Rassomigliava un po’ a Ridley, con quella pettinatura a porcospino e quegli occhi ametista, ma era più alto, e in un certo senso più “minaccioso” di lui; indossava un vestito strano, una specie di tunica, simile a quella dei Nemoriani, con tanto di mantello e alcuni gioielli.

Il misterioso individuo guardò prima Randy, poi Joey e Taylor, quindi lo stesso Ridley.

“Amici miei.” pensò sorridendo “Alla fine, vi siete ritrovati. In un altro mondo. In un’altra dimensione. Con nomi diversi, e diverse storie alle spalle. Avevate proprio ragione. Il vostro sarà un legame Fino alla Fine del Tempo”.

«Rotta impostata, comandante!» disse Hopkins «Siamo pronti ad un suo ordine!»
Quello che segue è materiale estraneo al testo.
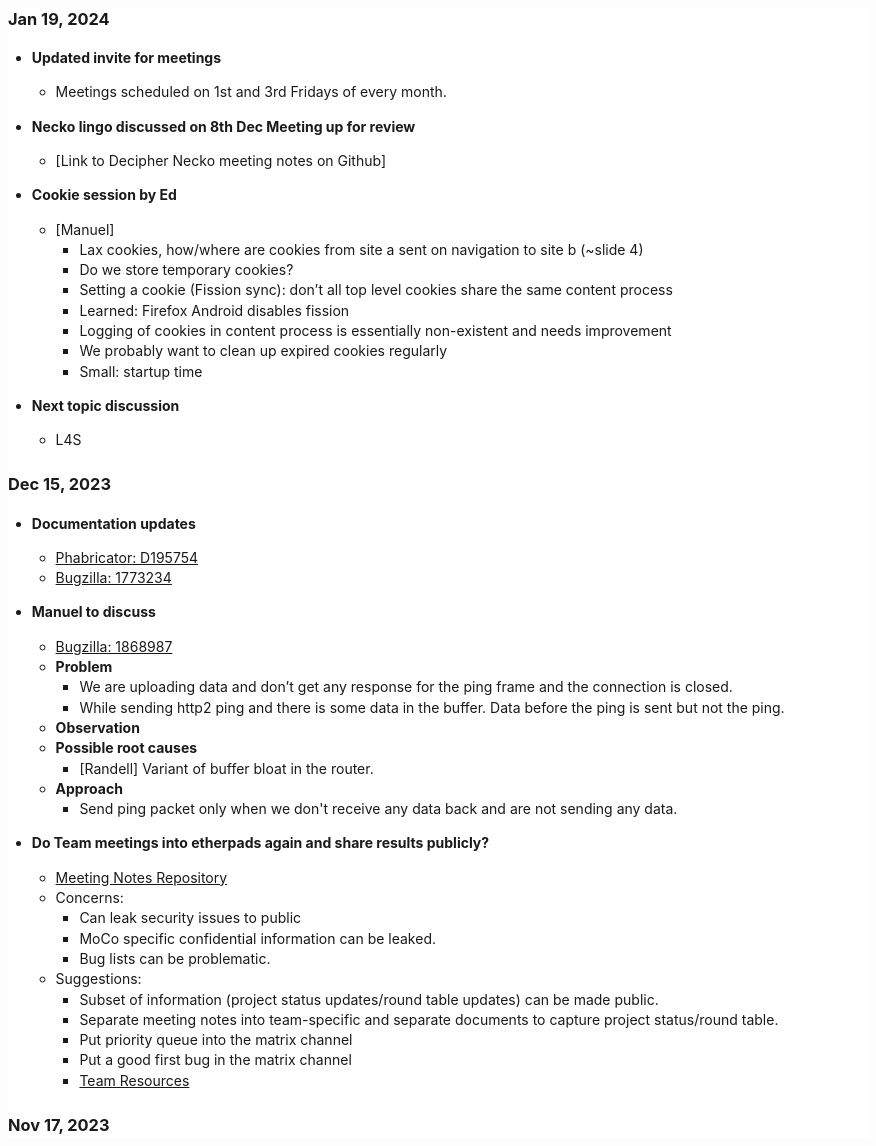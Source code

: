 ### Jan 19, 2024

- **Updated invite for meetings**
  - Meetings scheduled on 1st and 3rd Fridays of every month.

- **Necko lingo discussed on 8th Dec Meeting up for review**
  - [Link to Decipher Necko meeting notes on Github]

- **Cookie session by Ed**
  - [Manuel]
    - Lax cookies, how/where are cookies from site a sent on navigation to site b (~slide 4)
    - Do we store temporary cookies?
    - Setting a cookie (Fission sync): don’t all top level cookies share the same content process
    - Learned: Firefox Android disables fission
    - Logging of cookies in content process is essentially non-existent and needs improvement
    - We probably want to clean up expired cookies regularly
    - Small: startup time

- **Next topic discussion**
  - L4S

### Dec 15, 2023

- **Documentation updates**
  - [Phabricator: D195754](https://phabricator.services.mozilla.com/D195754)
  - [Bugzilla: 1773234](https://bugzilla.mozilla.org/show_bug.cgi?id=1773234)
- **Manuel to discuss**
  - [Bugzilla: 1868987](https://bugzilla.mozilla.org/show_bug.cgi?id=1868987)
  - **Problem**
    - We are uploading data and don’t get any response for the ping frame and the connection is closed.
    - While sending http2 ping and there is some data in the buffer. Data before the ping is sent but not the ping. 
  - **Observation**
  - **Possible root causes**
    - [Randell] Variant of buffer bloat in the router. 
  - **Approach**
    - Send ping packet only when we don't receive any data back and are not sending any data.

- **Do Team meetings into etherpads again and share results publicly?**
  - [Meeting Notes Repository](https://github.com/mozilla-necko/meeting-notes)
  - Concerns:
    - Can leak security issues to public
    - MoCo specific confidential information can be leaked.
    - Bug lists can be problematic.
  - Suggestions:
    - Subset of information (project status updates/round table updates) can be made public. 
    - Separate meeting notes into team-specific and separate documents to capture project status/round table.
    - Put priority queue into the matrix channel
    - Put a good first bug in the matrix channel
    - [Team Resources](https://wiki.mozilla.org/Networking#Team_resources)


### Nov 17, 2023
«Sleipnir, salto!» ordinò il comandante, e la nave scomparve nel nulla inghiottita dal buio dello spazio.

 

 

Nota dell’Autore

Salve a tutti!^_^

Bene o male, siamo giunti alla fine di questa avventura.

A dire tutta la verità, quest’ultimo capitolo era la cosa che ricordavo meglio di quel sogno che mi ha spinto a scrivere questa breve fan fiction. Le uniche due cose che ricordavo con esattezza al risveglio erano il viaggio ultraterreno dei ragazzi e la loro nuova esistenza in un mondo futuristico.

Potete immaginare questo futuro come molto simile a quello dell’anime Mahou Shoujo Lyrical Nanoha, per chi lo conosce, o anche, per venire a cose un po’ più note, come la saga di Star Ocean.

Lo so, qualcuno magari storcerà il naso di fronte ad un simile epilogo, ma devo dire che mi è piaciuto molto scriverlo, e spero che almeno a qualcuno sia piaciuto.

Spiacente Otaku, non hai indovinato!^_^

Ora dovete darmi qualche giorno per sistemare alcune cose, poi tornerò alla fic troppo a lungo lasciata in sospeso.

Spero di tornare presto a (ri)scrivere fan fiction su yugioh.

Se mi verrà un’idea (magari un sequel per questa), state certi che ci proverò.